Si la qualité d'une œuvre peut être évaluée par la quantité d'interprétations qu'elle suscite, peut-on apprécier une installation interactive au coefficient de perversion qu'elle offre à l'utilisateur ?
La résistance d'une œuvre à être gauchie sème un doute profond sur l'intérêt qu'elle présente et la réduit à un slogan publicitaire, un message sans ambiguïté, un phénomène purement anecdotique.
Il en est de même de n'importe quel outil. S'il est correctement conçu, il intègre des utilisations imprévues, mieux, imprévisibles. Au delà de ce pour quoi il a été conçu, son universalité est le garant de sa nécessité et de sa longévité.
Ainsi, en posant mes jouets à l'envers pour leur assigner une fonction inédite, mon imagination est portée à contribution. Lorsque je transpose mes programmes de synthé vers des hauteurs extrêmes, dans le grave ou l'aigu, se produisent des effets que le constructeur n'avait pas imaginés. Ne vouant aucun culte à l'outil, mais à ce qu'il permet de faire, je laisserai de côté cette métaphore en me concentrant sur l'œuvre et sa mise en jeu. Un ami d'Antoine me confirmait que la tricherie fait bien partie du jeu et qu'enfreindre les règles permet d'en connaître les limites, voire de les repousser au delà de ce qui est imaginable. Elle rend alors certainement tout son sel aux véritables professionnels, à celles et ceux que je nomme étymologiquement "les amateurs" !

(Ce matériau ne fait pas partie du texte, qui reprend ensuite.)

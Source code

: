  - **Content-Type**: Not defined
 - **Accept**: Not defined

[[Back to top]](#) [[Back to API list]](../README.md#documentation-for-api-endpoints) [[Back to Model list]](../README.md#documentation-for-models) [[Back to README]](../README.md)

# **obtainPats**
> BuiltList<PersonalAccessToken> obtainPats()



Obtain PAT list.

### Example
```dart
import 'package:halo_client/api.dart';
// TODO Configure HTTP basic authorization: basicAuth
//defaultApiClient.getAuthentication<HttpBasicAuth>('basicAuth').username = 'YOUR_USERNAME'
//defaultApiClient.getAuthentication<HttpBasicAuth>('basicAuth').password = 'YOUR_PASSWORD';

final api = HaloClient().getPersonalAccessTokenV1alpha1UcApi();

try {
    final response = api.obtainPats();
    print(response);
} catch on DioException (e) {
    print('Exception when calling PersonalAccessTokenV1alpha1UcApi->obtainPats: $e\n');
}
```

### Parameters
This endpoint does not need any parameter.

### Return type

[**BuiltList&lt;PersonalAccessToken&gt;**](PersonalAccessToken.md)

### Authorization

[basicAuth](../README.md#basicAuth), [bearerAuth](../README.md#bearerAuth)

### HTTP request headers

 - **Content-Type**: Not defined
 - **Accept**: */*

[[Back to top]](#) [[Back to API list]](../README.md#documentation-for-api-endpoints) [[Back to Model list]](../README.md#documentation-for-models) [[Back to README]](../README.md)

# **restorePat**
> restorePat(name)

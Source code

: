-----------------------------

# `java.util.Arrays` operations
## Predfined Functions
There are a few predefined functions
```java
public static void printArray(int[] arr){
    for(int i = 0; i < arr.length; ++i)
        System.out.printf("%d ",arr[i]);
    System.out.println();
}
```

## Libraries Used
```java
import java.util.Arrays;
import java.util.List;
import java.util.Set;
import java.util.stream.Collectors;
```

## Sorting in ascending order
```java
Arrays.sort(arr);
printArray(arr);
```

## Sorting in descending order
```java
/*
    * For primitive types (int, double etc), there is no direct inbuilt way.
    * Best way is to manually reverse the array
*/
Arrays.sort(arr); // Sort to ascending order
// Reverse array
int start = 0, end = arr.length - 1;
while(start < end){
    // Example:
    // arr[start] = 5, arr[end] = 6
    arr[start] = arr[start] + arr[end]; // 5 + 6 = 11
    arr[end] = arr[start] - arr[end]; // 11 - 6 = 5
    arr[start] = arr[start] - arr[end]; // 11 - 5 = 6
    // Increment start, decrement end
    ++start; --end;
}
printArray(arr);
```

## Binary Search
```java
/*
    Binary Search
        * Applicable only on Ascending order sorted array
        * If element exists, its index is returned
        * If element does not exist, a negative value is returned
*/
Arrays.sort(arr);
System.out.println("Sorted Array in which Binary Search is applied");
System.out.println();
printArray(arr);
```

C'est, entre autres, parce qu'elle fonctionne avec mes mains que l'installation de Thierry Fournier, Step to Step, est une réussite. La vidéo d'un coach de gymnastique rythmique projetée en boucle sur un écran devant un petit podium incite le visiteur à le suivre en l'imitant. Le coach exprime à haute-voix ses figures, il les mime avec les mains en les exécutant avec les pieds. Dès qu'une ombre pénètre à l'intérieur du cadre du podium, le défilement du film ralentit, voire s'arrête net. Un élève zélé sera épatant là où un flemmard ou un petit malin attaquera la caméra de captation en cherchant à faire autre chose, à entrer en compétition avec l'œuvre imaginée par l'artiste tout en jouant le jeu : faire pour le mieux, pour son mieux à soi, pour son propre plaisir.
Ce n'est évidemment pas le seul critère d'évaluation, mais ça l'est forcément pour quiconque cherche à s'approprier l'œuvre offerte par l'artiste à son public. Rappelons qu'à l'instant où son créateur l'achève elle ne lui appartient plus. La balle est dans le camp de celui qui désormais en jouit, quitte à renvoyer l'ascenseur à son généreux donateur en travaillant d'arrache-pied sur les déclinaisons qu'elle devrait engendrer.

N.B. : d'une part j'ai choisi Step to Step pour exemple parce que cette installation avait suscité ce débat entre quelques amis. D'autre part, l'illustration n'a rien à voir avec le sujet, du moins directement, d'autant qu'il s'agit de la photo d'une installation en construction volée lors d'une promenade nocturne sur le chemin de retour vers l'hôtel ! C'est justement son interprétation ouverte et son utilisation perverse qui en justifient le choix...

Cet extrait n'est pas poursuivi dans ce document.